Growing up trying to conceal
a psychotic parent is like having a blazing fire in the house but thinking that by shutting the front door, no one, not even
close neighbors, will see the leaping flames. This is how I was raised in the
1950s and 1960s in Atlanta,
Georgia, at a time in America
when many people still perceived the mentally ill as lunatics raving in asylums far away.

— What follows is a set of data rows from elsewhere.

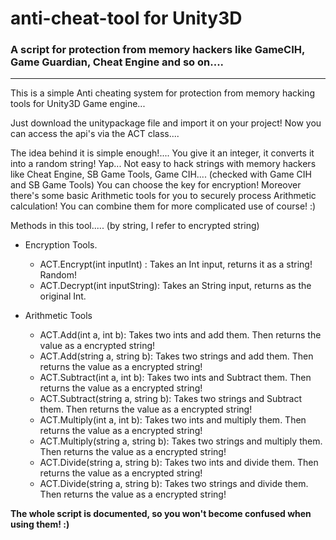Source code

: # anti-cheat-tool for Unity3D #
### A script for protection from memory hackers like GameCIH, Game Guardian, Cheat Engine and so on.... ###

********************************************************************
This is a simple Anti cheating system for protection from memory hacking tools for Unity3D Game engine...

Just download the unitypackage file and import it on your project!
Now you can access the api's via the ACT class....

The idea behind it is simple enough!....
You give it an integer, it converts it into a random string!
Yap...
Not easy to hack strings with memory hackers like Cheat Engine, SB Game Tools, Game CIH....
(checked with Game CIH and SB Game Tools)
You can choose the key for encryption!
Moreover there's some basic Arithmetic tools for you to securely process Arithmetic calculation!
You can combine them for more complicated use of course! :)


Methods in this tool..... (by string, I refer to encrypted string)

* Encryption Tools.
  * ACT.Encrypt(int inputInt) : Takes an Int input, returns it as a string! Random!
  * ACT.Decrypt(int inputString): Takes an String input, returns as the original Int.


* Arithmetic Tools​
  * ACT.Add(int a, int b): Takes two ints and add them. Then returns the value as a encrypted string!
  * ACT.Add(string a, string b): Takes two strings and add them. Then returns the value as a encrypted string!
  * ACT.Subtract(int a, int b): Takes two ints and Subtract them. Then returns the value as a encrypted string!
  * ACT.Subtract(string a, string b): Takes two strings and Subtract them. Then returns the value as a encrypted string!
  * ACT.Multiply(int a, int b): Takes two ints and multiply them. Then returns the value as a encrypted string!
  * ACT.Multiply(string a, string b): Takes two strings and multiply them. Then returns the value as a encrypted string!
  * ACT.Divide(string a, string b): Takes two ints and divide them. Then returns the value as a encrypted string!
  * ACT.Divide(string a, string b): Takes two strings and divide them. Then returns the value as a encrypted string!




**The whole script is documented, so you won't become confused when using them! :)**
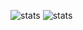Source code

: ![stats](https://github-readme-stats.vercel.app/api?username=slavce14&show_icons=true&locale=en&title_color=0064ff&icon_color=0064ff&text_color=ffffff&bg_color=000414#gh-dark-mode-only)
![stats](https://github-readme-stats.vercel.app/api?username=slavce14&show_icons=true&locale=en&title_color=0064ff&icon_color=0064ff&text_color=000000&bg_color=ffffff#gh-light-mode-only)
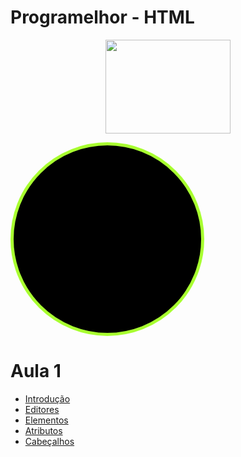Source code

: # Programelhor - HTML
<p align="center">
  <img src="https://user-images.githubusercontent.com/25466752/110546517-5412ac80-810d-11eb-9475-7a36f40641ab.png" width="200" height="150">
</p>
<div style="width:300px; height: 300px;background: black;border-radius:50%; border: 5px solid #a8ff30; color:#fff">
</div>

# Aula 1
 - [Introdução](https://choosealicense.com/licenses/mit/)
 - [Editores](https://choosealicense.com/licenses/mit/)
 - [Elementos](https://choosealicense.com/licenses/mit/)
 - [Atributos](https://choosealicense.com/licenses/mit/)
 - [Cabeçalhos](https://choosealicense.com/licenses/mit/)

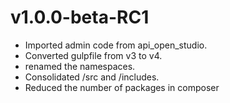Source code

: v1.0.0-beta-RC1
===============

- Imported admin code from api_open_studio.
- Converted gulpfile from v3 to v4.
- renamed the namespaces.
- Consolidated /src and /includes.
- Reduced the number of packages in composer
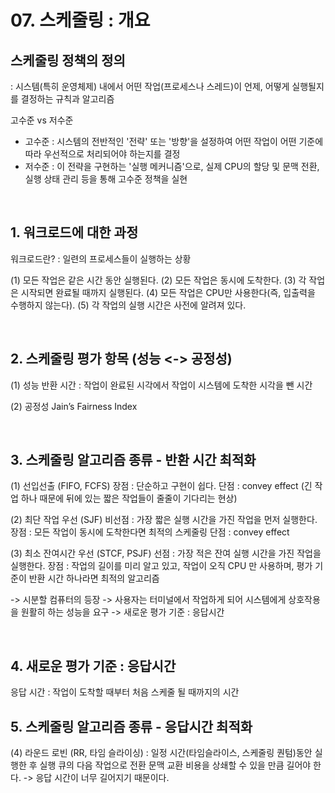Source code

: # 07. 스케줄링 : 개요

## 스케줄링 정책의 정의
: 시스템(특히 운영체제) 내에서 어떤 작업(프로세스나 스레드)이 언제, 어떻게 실행될지를 결정하는 규칙과 알고리즘


고수준 vs 저수준
- 고수준 : 시스템의 전반적인 '전략' 또는 '방향'을 설정하여 어떤 작업이 어떤 기준에 따라 우선적으로 처리되어야 하는지를 결정
- 저수준 : 이 전략을 구현하는 '실행 메커니즘'으로, 실제 CPU의 할당 및 문맥 전환, 실행 상태 관리 등을 통해 고수준 정책을 실현

<br>

## 1. 워크로드에 대한 과정
워크로드란? : 일련의 프로세스들이 실행하는 상황


(1) 모든 작업은 같은 시간 동안 실행된다.
(2) 모든 작업은 동시에 도착한다.
(3) 각 작업은 시작되면 완료될 때까지 실행된다.
(4) 모든 작업은 CPU만 사용한다(즉, 입출력을 수행하지 않는다).
(5) 각 작업의 실행 시간은 사전에 알려져 있다.

<br>

## 2. 스케줄링 평가 항목 (성능 <-> 공정성)
(1) 성능
반환 시간 : 작업이 완료된 시각에서 작업이 시스템에 도착한 시각을 뺀 시간

(2) 공정성
Jain’s Fairness Index 

<br>

## 3. 스케줄링 알고리즘 종류 - 반환 시간 최적화
(1) 선입선출 (FIFO, FCFS) 
장점 : 단순하고 구현이 쉽다.
단점 : convey effect (긴 작업 하나 때문에 뒤에 있는 짧은 작업들이 줄줄이 기다리는 현상)

(2) 최단 작업 우선 (SJF) 비선점 : 가장 짧은 실행 시간을 가진 작업을 먼저 실행한다.
장점 : 모든 작업이 동시에 도착한다면 최적의 스케줄링 
단점 : convey effect 

(3) 최소 잔여시간 우선 (STCF, PSJF) 선점 : 가장 적은 잔여 실행 시간을 가진 작업을 실행한다.
장점 : 작업의 길이를 미리 알고 있고, 작업이 오직 CPU 만 사용하며, 평가 기준이 반환 시간 하나라면 최적의 알고리즘

-> 시분할 컴퓨터의 등장
-> 사용자는 터미널에서 작업하게 되어 시스템에게 상호작용을 원활히 하는 성능을 요구
-> 새로운 평가 기준 : 응답시간

<br>

## 4. 새로운 평가 기준 : 응답시간
응답 시간 : 작업이 도착할 때부터 처음 스케줄 될 때까지의 시간

## 5. 스케줄링 알고리즘 종류 - 응답시간 최적화
(4) 라운드 로빈 (RR, 타임 슬라이싱) : 일정 시간(타임슬라이스, 스케줄링 퀀텀)동안 실행한 후 실행 큐의 다음 작업으로 전환
문맥 교환 비용을 상쇄할 수 있을 만큼 길어야 한다. -> 응답 시간이 너무 길어지기 때문이다.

I wish with all my heart my father had never been shot in the head, yet since he was permanently disabled, my family
was pulled into a daily life completely ruled by his “episodes,” a way of life most people, happily, can only
imagine.
Somewhere amid
my plays and stories, I discovered that my father’s injury, although the pivotal event of our lives, was not nearly
as monumental as my mother’s battle to survive it. I wanted to open that
closed door to show what my mother struggled against to raise three children amid continual disaster. At a time when many women were stay-at-home moms, our mother could have easily collapsed into dependency.
Somehow my mother managed
not only to keep us together, but also to fight tirelessly for civil rights
while struggling with her personal burden: what to do with her victimized husband, who was destroying her family. Despite two generations of secrecy and denial -- her own father died in a mental hospital --
Mother’s absolute devotion to the battle for social justice sustained her and led her to live an exceptional life.